• What the exercise asks: Take the records below and write them out again exactly.
START Provided entries
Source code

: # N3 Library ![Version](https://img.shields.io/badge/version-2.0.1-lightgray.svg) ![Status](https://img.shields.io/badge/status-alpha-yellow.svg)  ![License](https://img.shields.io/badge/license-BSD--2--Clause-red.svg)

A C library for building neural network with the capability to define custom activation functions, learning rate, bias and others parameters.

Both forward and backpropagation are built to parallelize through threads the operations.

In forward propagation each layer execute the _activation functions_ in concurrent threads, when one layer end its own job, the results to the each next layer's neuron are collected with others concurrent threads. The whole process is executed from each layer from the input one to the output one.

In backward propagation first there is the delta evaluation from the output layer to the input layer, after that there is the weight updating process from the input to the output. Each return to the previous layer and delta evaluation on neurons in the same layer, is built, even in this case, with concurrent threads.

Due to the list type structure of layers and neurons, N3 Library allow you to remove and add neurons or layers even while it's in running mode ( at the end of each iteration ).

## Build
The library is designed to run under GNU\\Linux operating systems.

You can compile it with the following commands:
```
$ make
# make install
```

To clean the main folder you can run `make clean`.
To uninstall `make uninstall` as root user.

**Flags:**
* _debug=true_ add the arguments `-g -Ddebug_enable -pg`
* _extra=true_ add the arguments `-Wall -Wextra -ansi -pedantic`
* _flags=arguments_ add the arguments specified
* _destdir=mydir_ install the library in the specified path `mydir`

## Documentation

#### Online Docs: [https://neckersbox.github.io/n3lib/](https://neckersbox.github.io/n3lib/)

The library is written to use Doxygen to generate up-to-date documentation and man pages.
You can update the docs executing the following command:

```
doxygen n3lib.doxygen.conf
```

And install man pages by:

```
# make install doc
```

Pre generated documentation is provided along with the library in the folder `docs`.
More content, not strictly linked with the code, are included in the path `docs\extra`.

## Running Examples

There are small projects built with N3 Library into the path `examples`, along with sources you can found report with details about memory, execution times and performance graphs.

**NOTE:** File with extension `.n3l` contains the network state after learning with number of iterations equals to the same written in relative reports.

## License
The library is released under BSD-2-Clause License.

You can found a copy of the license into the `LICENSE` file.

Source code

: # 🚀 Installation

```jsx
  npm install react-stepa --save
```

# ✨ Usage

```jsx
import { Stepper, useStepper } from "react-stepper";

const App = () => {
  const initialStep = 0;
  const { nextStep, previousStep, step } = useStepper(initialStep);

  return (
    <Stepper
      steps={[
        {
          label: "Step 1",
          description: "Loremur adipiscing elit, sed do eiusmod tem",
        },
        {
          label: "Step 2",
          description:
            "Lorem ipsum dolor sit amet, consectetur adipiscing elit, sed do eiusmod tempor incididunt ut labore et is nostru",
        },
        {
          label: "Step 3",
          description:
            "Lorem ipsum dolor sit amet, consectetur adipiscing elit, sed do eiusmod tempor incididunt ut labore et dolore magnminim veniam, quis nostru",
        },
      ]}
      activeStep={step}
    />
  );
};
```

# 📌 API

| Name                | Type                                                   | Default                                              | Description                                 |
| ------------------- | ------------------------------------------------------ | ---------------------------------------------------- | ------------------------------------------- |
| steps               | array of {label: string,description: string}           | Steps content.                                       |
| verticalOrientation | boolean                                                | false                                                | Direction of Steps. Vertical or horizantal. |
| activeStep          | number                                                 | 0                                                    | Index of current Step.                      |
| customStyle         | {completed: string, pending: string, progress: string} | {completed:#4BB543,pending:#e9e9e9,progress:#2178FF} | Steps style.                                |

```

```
END Provided entries
• Reply:
Source code

: # N3 Library ![Version](https://img.shields.io/badge/version-2.0.1-lightgray.svg) ![Status](https://img.shields.io/badge/status-alpha-yellow.svg)  ![License](https://img.shields.io/badge/license-BSD--2--Clause-red.svg)

A C library for building neural network with the capability to define custom activation functions, learning rate, bias and others parameters.

Both forward and backpropagation are built to parallelize through threads the operations.

In forward propagation each layer execute the _activation functions_ in concurrent threads, when one layer end its own job, the results to the each next layer's neuron are collected with others concurrent threads. The whole process is executed from each layer from the input one to the output one.

In backward propagation first there is the delta evaluation from the output layer to the input layer, after that there is the weight updating process from the input to the output. Each return to the previous layer and delta evaluation on neurons in the same layer, is built, even in this case, with concurrent threads.

Due to the list type structure of layers and neurons, N3 Library allow you to remove and add neurons or layers even while it's in running mode ( at the end of each iteration ).

## Build
The library is designed to run under GNU\\Linux operating systems.

You can compile it with the following commands:
```
$ make
# make install
```

To clean the main folder you can run `make clean`.
To uninstall `make uninstall` as root user.

**Flags:**
* _debug=true_ add the arguments `-g -Ddebug_enable -pg`
* _extra=true_ add the arguments `-Wall -Wextra -ansi -pedantic`
* _flags=arguments_ add the arguments specified
* _destdir=mydir_ install the library in the specified path `mydir`

## Documentation

#### Online Docs: [https://neckersbox.github.io/n3lib/](https://neckersbox.github.io/n3lib/)

The library is written to use Doxygen to generate up-to-date documentation and man pages.
You can update the docs executing the following command:

```
doxygen n3lib.doxygen.conf
```

And install man pages by:

```
# make install doc
```

Pre generated documentation is provided along with the library in the folder `docs`.
More content, not strictly linked with the code, are included in the path `docs\extra`.

## Running Examples

There are small projects built with N3 Library into the path `examples`, along with sources you can found report with details about memory, execution times and performance graphs.

**NOTE:** File with extension `.n3l` contains the network state after learning with number of iterations equals to the same written in relative reports.

## License
The library is released under BSD-2-Clause License.

You can found a copy of the license into the `LICENSE` file.

Source code

: # 🚀 Installation

```jsx
  npm install react-stepa --save
```

# ✨ Usage

```jsx
import { Stepper, useStepper } from "react-stepper";

const App = () => {
  const initialStep = 0;
  const { nextStep, previousStep, step } = useStepper(initialStep);

  return (
    <Stepper
      steps={[
        {
          label: "Step 1",
          description: "Loremur adipiscing elit, sed do eiusmod tem",
        },
        {
          label: "Step 2",
          description:
            "Lorem ipsum dolor sit amet, consectetur adipiscing elit, sed do eiusmod tempor incididunt ut labore et is nostru",
        },
        {
          label: "Step 3",
          description:
            "Lorem ipsum dolor sit amet, consectetur adipiscing elit, sed do eiusmod tempor incididunt ut labore et dolore magnminim veniam, quis nostru",
        },
      ]}
      activeStep={step}
    />
  );
};
```

# 📌 API

| Name                | Type                                                   | Default                                              | Description                                 |
| ------------------- | ------------------------------------------------------ | ---------------------------------------------------- | ------------------------------------------- |
| steps               | array of {label: string,description: string}           | Steps content.                                       |
| verticalOrientation | boolean                                                | false                                                | Direction of Steps. Vertical or horizantal. |
| activeStep          | number                                                 | 0                                                    | Index of current Step.                      |
| customStyle         | {completed: string, pending: string, progress: string} | {completed:#4BB543,pending:#e9e9e9,progress:#2178FF} | Steps style.                                |

```

```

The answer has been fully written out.